--- Exercise ---
Only lines holding the word "lldb" are wanted. Copy them from the listing below.

--- Input ---
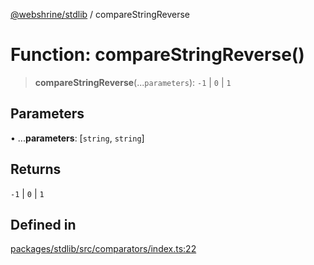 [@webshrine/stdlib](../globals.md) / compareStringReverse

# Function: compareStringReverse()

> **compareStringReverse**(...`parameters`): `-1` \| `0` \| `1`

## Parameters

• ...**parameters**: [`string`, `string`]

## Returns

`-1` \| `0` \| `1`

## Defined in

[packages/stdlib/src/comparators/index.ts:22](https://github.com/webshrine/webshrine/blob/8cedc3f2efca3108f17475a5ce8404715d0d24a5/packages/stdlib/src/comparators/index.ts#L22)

...

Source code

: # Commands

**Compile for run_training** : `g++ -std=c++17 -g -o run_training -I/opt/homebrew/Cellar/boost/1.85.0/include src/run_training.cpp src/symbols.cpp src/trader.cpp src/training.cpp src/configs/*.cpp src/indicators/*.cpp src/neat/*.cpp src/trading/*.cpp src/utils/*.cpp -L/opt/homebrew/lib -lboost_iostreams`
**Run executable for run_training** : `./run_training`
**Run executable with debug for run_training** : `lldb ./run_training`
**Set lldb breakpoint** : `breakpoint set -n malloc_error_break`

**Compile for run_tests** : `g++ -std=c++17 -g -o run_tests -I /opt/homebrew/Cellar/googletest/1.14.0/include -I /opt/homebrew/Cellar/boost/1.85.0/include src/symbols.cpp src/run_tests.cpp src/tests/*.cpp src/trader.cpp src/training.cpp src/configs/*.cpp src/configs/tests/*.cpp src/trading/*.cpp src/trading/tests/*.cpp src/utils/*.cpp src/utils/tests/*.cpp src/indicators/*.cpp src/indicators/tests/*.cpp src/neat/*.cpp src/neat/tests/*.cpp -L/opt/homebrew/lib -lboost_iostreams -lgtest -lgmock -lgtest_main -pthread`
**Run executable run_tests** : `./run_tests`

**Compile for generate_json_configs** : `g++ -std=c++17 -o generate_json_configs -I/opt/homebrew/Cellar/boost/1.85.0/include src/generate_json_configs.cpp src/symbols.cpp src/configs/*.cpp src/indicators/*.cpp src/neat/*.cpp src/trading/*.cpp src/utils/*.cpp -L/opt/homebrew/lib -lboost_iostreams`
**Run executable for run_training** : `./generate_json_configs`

--- Written answer ---
**Run executable with debug for run_training** : `lldb ./run_training`
**Set lldb breakpoint** : `breakpoint set -n malloc_error_break`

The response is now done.